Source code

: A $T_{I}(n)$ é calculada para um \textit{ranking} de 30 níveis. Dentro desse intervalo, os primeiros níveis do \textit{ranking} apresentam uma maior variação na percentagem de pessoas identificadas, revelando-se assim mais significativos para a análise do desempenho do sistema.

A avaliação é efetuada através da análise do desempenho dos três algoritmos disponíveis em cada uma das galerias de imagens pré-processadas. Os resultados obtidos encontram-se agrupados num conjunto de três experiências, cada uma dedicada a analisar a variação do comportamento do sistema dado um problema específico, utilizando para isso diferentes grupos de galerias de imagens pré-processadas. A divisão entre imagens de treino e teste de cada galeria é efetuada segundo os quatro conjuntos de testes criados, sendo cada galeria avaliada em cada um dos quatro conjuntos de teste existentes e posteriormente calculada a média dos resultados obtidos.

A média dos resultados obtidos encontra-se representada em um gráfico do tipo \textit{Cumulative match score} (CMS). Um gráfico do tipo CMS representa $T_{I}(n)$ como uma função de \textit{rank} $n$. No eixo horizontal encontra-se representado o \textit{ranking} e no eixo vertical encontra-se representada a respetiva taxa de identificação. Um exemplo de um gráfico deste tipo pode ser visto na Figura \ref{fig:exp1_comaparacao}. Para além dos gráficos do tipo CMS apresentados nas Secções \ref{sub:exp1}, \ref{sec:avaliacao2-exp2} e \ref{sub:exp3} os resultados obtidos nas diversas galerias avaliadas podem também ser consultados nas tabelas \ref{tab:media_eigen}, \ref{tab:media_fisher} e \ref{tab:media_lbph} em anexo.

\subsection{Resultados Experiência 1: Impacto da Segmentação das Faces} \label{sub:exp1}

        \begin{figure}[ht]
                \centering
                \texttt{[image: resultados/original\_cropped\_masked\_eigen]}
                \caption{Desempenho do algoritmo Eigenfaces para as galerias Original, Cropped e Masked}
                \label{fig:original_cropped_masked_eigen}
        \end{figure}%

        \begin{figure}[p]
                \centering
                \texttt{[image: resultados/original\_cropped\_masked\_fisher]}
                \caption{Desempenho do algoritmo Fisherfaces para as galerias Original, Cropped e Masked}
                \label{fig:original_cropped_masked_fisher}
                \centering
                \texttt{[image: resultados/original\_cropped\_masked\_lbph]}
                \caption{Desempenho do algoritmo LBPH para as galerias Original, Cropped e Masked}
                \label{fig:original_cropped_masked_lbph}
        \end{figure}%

------------------------------------------------

- Exercise requirements:
Check each line above for the word "figure" and copy every line that has it.

- Completed exercise:
        \begin{figure}[ht]
        \end{figure}%
        \begin{figure}[p]
        \end{figure}%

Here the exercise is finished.